Based on the presumption that accounting standards are generally set to address issues of importance, it becomes apparent that different conditions and characteristics within each country were flavouring the accounting standards. For example, the tax system in the UK was distinct, so standards on value-added tax and taxation under the imputation system had no relevance to Australia. Industrial differentiation in each nation also led to specific standards in Australia on construction contracts and extractive industries, and on accounting for government grants in the UK, as well as varying ideas and emphases on disclosures, giving rise to operating revenue and segment reporting standards in Australia, and earnings per share disclosures in the UK.

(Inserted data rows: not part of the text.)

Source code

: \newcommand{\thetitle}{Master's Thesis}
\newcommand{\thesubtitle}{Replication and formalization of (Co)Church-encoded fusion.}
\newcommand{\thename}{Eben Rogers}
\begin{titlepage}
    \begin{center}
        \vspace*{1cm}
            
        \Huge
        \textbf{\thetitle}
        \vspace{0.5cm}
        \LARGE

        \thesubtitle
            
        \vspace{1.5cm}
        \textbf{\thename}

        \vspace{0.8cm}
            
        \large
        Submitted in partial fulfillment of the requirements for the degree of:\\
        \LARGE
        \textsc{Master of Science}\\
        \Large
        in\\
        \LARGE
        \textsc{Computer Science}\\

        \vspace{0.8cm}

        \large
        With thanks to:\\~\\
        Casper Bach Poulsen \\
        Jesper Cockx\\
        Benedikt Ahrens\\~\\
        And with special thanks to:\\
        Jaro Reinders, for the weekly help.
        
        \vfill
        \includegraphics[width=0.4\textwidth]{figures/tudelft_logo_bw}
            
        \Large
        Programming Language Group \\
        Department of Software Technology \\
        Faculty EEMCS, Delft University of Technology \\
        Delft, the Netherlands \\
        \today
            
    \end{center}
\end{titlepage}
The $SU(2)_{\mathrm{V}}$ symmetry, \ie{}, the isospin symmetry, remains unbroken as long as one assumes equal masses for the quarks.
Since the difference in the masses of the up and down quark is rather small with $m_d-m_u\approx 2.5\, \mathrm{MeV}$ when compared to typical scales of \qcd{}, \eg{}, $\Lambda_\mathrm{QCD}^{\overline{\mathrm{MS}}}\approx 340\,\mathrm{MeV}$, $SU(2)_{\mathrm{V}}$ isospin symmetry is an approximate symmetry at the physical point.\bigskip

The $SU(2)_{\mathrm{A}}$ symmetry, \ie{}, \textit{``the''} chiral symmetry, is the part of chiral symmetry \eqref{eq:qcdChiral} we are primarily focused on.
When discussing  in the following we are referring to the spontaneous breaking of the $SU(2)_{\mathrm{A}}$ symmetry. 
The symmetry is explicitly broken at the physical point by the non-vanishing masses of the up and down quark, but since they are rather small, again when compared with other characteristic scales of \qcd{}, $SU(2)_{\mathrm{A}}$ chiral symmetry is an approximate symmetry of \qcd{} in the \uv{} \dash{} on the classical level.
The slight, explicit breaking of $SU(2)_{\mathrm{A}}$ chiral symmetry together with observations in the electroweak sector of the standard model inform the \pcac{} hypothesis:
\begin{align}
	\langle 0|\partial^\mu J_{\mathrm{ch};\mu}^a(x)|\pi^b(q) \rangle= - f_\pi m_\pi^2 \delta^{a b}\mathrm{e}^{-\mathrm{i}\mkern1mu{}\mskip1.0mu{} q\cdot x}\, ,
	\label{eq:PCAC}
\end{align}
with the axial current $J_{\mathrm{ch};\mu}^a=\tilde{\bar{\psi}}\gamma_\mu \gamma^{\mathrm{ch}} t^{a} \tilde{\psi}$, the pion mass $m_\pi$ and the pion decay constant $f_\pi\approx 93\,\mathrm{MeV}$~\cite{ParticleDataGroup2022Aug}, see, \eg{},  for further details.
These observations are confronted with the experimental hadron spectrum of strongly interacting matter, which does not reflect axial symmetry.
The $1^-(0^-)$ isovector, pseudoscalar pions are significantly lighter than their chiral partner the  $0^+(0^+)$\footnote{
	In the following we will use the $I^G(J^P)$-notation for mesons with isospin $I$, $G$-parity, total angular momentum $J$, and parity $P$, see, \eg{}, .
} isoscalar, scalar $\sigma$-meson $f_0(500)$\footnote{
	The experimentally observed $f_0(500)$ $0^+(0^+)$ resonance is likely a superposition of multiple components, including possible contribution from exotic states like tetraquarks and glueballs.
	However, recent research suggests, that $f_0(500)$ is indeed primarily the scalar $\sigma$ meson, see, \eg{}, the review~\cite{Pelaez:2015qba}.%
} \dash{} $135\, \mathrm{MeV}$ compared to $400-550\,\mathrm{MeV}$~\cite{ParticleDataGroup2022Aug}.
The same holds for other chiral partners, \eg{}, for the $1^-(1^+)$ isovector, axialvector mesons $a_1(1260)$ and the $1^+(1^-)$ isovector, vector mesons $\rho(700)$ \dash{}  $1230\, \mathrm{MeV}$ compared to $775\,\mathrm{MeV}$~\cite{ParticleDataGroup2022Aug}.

Table 4 provides more detail on these differences through an analysis of the specific provisions of recommendations within the 15 standards with common topics. Of these, only four standards (27%) used equivalent terms for both measurement requirements
Further differences between Australian and UK standards can be found with six of the 15 standards (40%) presenting different recommendations concerning disclosures and, most significantly, nine standards (60%) having differences regarding measurement methods. The most notable in this latter category are those on funds statements, research and development expenditure and, to a lesser extent, joint ventures, mergers and acquisitions, and construction contracts.

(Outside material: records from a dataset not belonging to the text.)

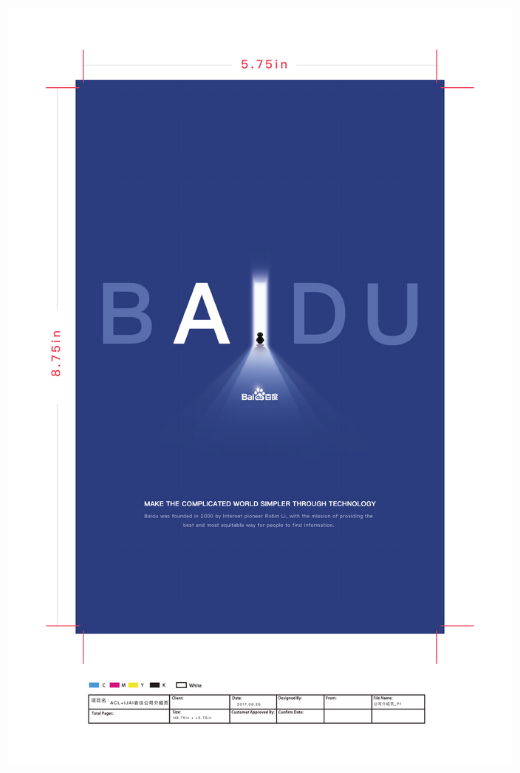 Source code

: \thispagestyle{empty}
\begin{center}
  \vfill
  \includegraphics[width=\textwidth]{content/ads/platinum/baidu.pdf}
  \vfill
\end{center}
\clearpage
%


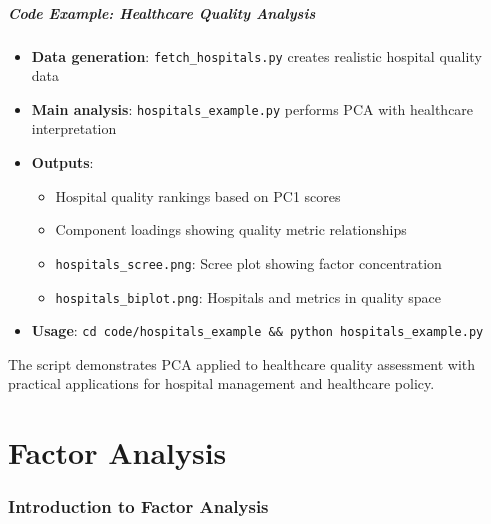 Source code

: \documentclass[aspectratio=169]{beamer}
\begin{document}
\begin{frame}
    \frametitle{Code Example: Healthcare Quality Analysis}
    \begin{itemize}
        \item \textbf{Data generation}: \texttt{fetch\_hospitals.py} creates realistic hospital quality data \pause
        \item \textbf{Main analysis}: \texttt{hospitals\_example.py} performs PCA with healthcare interpretation \pause
        \item \textbf{Outputs}:
              \begin{itemize}
                  \item Hospital quality rankings based on PC1 scores \pause
                  \item Component loadings showing quality metric relationships \pause
                  \item \texttt{hospitals\_scree.png}: Scree plot showing factor concentration \pause
                  \item \texttt{hospitals\_biplot.png}: Hospitals and metrics in quality space \pause
              \end{itemize}
        \item \textbf{Usage}: \texttt{cd code/hospitals\_example \&\& python hospitals\_example.py} \pause
    \end{itemize}
    \vspace{6pt}
    The script demonstrates PCA applied to healthcare quality assessment with practical applications for hospital management and healthcare policy.
\end{frame}


\part{Factor Analysis}

\begin{frame}
    \partpage
\end{frame}

\section{Introduction to Factor Analysis}
\end{document}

It is telling that when the detailed provisions of accounting standards are scrutinised, there is little relationship between the more fundamental measurement practices recommended in standards, given that only four genuinely comparable and equivalent standards existed. This would suggest that the common categorisation of Australia and the UK in terms of financial accounting practices – while no doubt being valid in relative terms (i.e., Australian and UK financial reporting was similar relative to other countries) – nevertheless overlooked significant differences that only a granular analysis of accounting standards can reveal.
Conceptual frameworks
Another target for the profession's efforts in regulating financial reporting in both countries between 1971 and 1985 was the development of conceptual frameworks. In the UK, despite the release of numerous SSAPs since 1971, a governmental Green Paper in 1977 on ‘The Future of Company Reports’ (Department of Trade, 1977a, 1977b), together with an earlier ASSC (1975) publication titled ‘The Corporate Report’, reignited concerns within the accounting profession about the need for conceptually driven accounting standards. The objectives of accounting were also shifting towards the inclusion of more decision-useful information, so work began on a conceptual framework that would provide the basis for accounting standards and include prescriptive qualitative characteristics of financial information. Developments in the UK preceded those in Australia, with the ASSC (1975) discussion paper identifying the qualitative characteristics of relevance, reliability, understandability, comparability, completeness and objectivity. ASSC (1975) was met with resistance from the business community, however, mainly due to its proposal for increased disclosure requirements (Peasnell, 1982).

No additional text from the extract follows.